**What you have to do:** Of the material below, the lines to be retyped are those from the line containing "Build document-term matrix" through the line containing "## 4-LDA-On-TFIDF", inclusive; reproduce them exactly.
==============================
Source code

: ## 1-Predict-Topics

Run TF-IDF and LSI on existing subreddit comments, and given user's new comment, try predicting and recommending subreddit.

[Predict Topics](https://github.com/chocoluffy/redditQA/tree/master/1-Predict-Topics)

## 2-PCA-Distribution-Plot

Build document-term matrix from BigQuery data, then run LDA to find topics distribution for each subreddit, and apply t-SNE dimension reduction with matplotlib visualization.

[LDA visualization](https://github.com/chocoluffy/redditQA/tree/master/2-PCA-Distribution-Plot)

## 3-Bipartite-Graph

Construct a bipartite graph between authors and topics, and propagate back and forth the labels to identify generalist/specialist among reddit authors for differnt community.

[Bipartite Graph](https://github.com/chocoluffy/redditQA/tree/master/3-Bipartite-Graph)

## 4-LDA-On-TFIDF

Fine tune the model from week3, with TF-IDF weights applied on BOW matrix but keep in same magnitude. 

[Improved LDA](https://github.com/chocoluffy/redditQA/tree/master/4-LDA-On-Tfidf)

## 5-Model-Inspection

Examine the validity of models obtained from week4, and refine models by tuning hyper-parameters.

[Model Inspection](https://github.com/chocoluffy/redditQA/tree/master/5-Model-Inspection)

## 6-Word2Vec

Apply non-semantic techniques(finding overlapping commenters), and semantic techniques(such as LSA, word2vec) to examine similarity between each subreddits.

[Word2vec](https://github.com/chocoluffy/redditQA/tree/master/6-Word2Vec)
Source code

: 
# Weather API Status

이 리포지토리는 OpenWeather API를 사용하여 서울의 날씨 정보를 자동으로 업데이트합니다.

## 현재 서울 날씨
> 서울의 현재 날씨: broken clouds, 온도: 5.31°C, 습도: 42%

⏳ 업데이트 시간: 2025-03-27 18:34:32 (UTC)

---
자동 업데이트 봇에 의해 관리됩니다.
==============================
**Task response:**
Build document-term matrix from BigQuery data, then run LDA to find topics distribution for each subreddit, and apply t-SNE dimension reduction with matplotlib visualization.

[LDA visualization](https://github.com/chocoluffy/redditQA/tree/master/2-PCA-Distribution-Plot)

## 3-Bipartite-Graph

Construct a bipartite graph between authors and topics, and propagate back and forth the labels to identify generalist/specialist among reddit authors for differnt community.

[Bipartite Graph](https://github.com/chocoluffy/redditQA/tree/master/3-Bipartite-Graph)

## 4-LDA-On-TFIDF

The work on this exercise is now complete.